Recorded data
>>>
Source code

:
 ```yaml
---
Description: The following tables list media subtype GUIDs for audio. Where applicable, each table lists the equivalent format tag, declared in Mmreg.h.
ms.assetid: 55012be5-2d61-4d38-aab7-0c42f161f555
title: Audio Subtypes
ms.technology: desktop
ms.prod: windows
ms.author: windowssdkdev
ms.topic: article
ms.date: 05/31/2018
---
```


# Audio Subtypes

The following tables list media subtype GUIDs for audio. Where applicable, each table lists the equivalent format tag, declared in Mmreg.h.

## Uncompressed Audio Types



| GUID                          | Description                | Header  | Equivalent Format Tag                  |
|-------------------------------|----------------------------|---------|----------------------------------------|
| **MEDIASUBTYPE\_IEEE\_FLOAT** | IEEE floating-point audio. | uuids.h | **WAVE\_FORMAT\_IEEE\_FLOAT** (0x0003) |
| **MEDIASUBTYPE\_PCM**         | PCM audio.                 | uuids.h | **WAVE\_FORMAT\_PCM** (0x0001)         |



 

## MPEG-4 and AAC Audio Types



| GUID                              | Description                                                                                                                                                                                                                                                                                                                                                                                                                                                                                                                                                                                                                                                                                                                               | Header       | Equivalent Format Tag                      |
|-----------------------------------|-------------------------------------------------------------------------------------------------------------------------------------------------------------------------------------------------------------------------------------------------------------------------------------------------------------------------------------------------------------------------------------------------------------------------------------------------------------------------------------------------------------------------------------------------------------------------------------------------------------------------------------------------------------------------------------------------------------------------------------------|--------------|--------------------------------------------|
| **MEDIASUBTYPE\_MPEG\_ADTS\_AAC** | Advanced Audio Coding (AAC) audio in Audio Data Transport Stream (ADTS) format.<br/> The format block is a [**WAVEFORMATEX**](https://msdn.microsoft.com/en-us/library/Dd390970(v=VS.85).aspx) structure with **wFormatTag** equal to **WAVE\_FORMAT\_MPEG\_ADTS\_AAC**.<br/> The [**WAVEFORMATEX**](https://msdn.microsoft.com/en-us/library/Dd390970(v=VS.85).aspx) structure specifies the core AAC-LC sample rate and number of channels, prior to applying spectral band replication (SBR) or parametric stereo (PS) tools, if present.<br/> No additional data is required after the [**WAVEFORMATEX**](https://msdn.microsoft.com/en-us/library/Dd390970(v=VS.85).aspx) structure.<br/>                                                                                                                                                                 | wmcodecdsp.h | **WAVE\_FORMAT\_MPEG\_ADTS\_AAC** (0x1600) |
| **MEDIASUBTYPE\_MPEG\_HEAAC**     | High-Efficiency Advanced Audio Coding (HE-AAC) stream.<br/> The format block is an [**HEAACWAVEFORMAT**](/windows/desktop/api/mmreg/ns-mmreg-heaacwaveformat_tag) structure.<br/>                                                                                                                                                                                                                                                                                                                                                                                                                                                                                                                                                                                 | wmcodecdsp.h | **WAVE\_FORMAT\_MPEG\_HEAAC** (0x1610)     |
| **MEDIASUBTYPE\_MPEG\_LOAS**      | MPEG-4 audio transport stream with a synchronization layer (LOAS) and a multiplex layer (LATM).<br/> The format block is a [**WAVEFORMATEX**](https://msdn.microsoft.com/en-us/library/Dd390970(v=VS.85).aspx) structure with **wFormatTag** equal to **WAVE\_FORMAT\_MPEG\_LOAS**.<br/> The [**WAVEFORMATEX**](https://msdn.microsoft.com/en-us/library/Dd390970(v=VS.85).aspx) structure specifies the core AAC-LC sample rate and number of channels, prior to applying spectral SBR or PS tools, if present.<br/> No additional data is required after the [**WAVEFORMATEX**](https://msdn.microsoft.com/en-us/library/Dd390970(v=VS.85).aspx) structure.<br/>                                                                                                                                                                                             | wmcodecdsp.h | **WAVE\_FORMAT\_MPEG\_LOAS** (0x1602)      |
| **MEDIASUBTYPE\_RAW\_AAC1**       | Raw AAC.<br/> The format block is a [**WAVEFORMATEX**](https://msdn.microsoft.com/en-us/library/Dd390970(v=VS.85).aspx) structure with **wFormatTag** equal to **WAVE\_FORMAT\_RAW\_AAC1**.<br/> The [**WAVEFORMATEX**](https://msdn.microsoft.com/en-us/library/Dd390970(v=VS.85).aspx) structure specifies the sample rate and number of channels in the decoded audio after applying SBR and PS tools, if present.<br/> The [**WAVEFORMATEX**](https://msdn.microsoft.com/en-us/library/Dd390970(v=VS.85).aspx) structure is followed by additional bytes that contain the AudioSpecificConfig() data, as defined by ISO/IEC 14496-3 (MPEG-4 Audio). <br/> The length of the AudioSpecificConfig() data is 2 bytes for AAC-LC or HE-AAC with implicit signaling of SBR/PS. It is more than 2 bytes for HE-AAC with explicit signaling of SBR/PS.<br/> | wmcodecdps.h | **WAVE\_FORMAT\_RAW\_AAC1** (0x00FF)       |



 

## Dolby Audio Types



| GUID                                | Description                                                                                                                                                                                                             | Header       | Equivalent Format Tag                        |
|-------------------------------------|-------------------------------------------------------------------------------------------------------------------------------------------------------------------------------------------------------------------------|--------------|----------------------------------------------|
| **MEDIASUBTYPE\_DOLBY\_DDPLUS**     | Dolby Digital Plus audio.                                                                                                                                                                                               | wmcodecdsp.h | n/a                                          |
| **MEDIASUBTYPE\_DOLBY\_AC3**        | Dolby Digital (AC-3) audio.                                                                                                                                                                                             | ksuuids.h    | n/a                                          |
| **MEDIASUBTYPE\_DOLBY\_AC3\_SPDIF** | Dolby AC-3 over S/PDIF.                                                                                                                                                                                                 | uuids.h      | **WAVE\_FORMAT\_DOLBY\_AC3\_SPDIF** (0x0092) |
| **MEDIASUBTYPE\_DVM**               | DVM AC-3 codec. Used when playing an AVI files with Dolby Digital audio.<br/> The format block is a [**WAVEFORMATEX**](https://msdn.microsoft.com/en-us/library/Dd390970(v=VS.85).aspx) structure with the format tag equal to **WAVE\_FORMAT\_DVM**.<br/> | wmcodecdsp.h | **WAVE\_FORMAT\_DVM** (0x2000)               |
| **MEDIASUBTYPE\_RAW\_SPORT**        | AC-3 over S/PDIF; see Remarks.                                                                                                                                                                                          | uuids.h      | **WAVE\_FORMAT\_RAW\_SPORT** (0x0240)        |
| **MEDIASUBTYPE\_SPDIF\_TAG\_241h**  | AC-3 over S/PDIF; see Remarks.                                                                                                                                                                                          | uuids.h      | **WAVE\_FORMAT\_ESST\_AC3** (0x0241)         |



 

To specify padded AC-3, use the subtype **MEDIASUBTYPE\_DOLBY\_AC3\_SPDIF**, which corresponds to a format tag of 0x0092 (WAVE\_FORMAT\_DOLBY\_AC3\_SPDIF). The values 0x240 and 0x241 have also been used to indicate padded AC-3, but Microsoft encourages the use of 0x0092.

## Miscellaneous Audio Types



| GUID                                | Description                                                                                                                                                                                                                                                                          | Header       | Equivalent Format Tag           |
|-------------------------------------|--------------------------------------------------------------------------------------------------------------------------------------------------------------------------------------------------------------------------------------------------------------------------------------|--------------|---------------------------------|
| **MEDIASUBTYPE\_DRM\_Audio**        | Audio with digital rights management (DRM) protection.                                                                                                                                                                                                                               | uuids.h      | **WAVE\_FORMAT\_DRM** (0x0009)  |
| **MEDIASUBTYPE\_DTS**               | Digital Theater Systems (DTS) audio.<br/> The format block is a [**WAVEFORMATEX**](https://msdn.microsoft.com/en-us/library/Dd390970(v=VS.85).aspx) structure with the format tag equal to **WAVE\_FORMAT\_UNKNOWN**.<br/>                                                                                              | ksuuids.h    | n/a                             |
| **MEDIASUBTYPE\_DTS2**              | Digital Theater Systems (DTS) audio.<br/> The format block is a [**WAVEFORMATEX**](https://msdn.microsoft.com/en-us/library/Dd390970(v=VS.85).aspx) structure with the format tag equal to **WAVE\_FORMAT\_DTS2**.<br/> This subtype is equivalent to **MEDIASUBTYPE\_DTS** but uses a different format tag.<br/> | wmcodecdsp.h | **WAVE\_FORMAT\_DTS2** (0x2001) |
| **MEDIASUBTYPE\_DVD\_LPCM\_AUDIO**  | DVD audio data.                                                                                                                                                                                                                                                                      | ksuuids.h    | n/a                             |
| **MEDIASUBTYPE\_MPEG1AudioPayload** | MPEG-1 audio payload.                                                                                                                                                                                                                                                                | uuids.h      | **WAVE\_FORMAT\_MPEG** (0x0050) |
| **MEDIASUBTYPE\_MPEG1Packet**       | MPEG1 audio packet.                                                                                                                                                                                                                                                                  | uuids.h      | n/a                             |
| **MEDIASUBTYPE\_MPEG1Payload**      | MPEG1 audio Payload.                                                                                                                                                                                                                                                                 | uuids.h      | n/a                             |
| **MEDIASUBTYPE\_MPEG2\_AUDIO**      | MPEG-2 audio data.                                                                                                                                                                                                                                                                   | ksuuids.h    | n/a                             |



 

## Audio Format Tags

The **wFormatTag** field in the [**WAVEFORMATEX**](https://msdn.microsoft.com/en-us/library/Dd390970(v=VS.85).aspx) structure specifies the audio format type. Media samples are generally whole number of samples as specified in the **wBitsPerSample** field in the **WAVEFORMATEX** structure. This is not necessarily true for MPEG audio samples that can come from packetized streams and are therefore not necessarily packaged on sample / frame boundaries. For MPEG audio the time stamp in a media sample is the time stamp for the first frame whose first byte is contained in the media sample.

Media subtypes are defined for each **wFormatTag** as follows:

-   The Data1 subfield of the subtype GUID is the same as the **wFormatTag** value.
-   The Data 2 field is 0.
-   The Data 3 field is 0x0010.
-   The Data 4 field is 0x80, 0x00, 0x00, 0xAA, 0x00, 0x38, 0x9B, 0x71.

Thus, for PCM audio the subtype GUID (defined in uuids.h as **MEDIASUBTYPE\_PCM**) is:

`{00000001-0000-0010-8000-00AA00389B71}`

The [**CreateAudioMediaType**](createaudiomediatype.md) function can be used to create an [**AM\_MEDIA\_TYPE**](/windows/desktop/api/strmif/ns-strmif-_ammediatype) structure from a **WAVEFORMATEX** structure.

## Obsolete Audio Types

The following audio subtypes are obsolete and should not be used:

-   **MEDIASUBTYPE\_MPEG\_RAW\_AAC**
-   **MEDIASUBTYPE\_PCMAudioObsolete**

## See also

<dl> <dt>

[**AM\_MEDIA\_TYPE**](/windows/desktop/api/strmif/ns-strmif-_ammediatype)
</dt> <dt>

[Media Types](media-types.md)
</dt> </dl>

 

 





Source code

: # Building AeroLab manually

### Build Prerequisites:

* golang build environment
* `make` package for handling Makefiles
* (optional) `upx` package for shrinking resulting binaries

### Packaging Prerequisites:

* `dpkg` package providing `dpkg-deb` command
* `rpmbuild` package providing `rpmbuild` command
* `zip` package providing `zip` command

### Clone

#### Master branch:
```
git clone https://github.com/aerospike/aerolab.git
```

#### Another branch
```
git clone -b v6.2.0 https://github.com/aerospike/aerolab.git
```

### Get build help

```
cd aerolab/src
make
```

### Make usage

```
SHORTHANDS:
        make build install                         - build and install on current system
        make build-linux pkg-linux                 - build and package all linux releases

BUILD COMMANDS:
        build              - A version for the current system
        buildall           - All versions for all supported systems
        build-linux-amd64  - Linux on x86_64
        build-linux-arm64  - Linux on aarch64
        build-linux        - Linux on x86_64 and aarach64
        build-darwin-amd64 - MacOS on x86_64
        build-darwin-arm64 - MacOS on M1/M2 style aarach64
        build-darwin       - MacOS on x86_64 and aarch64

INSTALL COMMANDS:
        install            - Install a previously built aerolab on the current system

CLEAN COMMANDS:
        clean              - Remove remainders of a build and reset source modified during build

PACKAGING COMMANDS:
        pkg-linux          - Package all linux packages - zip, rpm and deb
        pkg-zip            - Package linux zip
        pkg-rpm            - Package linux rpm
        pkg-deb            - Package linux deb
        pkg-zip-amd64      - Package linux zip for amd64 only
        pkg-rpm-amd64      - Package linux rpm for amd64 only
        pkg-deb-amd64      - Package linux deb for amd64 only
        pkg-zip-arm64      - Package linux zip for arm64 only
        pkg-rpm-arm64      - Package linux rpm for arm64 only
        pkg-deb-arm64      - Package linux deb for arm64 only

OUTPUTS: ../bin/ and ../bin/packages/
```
<<<
Problem statement :: Please reproduce exactly the lines above, beginning with the first and ending with the line that contains "## MPEG-4 and AAC Audio Types", and include nothing outside that range.

Solution ::
Source code

:
 ```yaml
---
Description: The following tables list media subtype GUIDs for audio. Where applicable, each table lists the equivalent format tag, declared in Mmreg.h.
ms.assetid: 55012be5-2d61-4d38-aab7-0c42f161f555
title: Audio Subtypes
ms.technology: desktop
ms.prod: windows
ms.author: windowssdkdev
ms.topic: article
ms.date: 05/31/2018
---
```


# Audio Subtypes

The following tables list media subtype GUIDs for audio. Where applicable, each table lists the equivalent format tag, declared in Mmreg.h.

## Uncompressed Audio Types



| GUID                          | Description                | Header  | Equivalent Format Tag                  |
|-------------------------------|----------------------------|---------|----------------------------------------|
| **MEDIASUBTYPE\_IEEE\_FLOAT** | IEEE floating-point audio. | uuids.h | **WAVE\_FORMAT\_IEEE\_FLOAT** (0x0003) |
| **MEDIASUBTYPE\_PCM**         | PCM audio.                 | uuids.h | **WAVE\_FORMAT\_PCM** (0x0001)         |



 

## MPEG-4 and AAC Audio Types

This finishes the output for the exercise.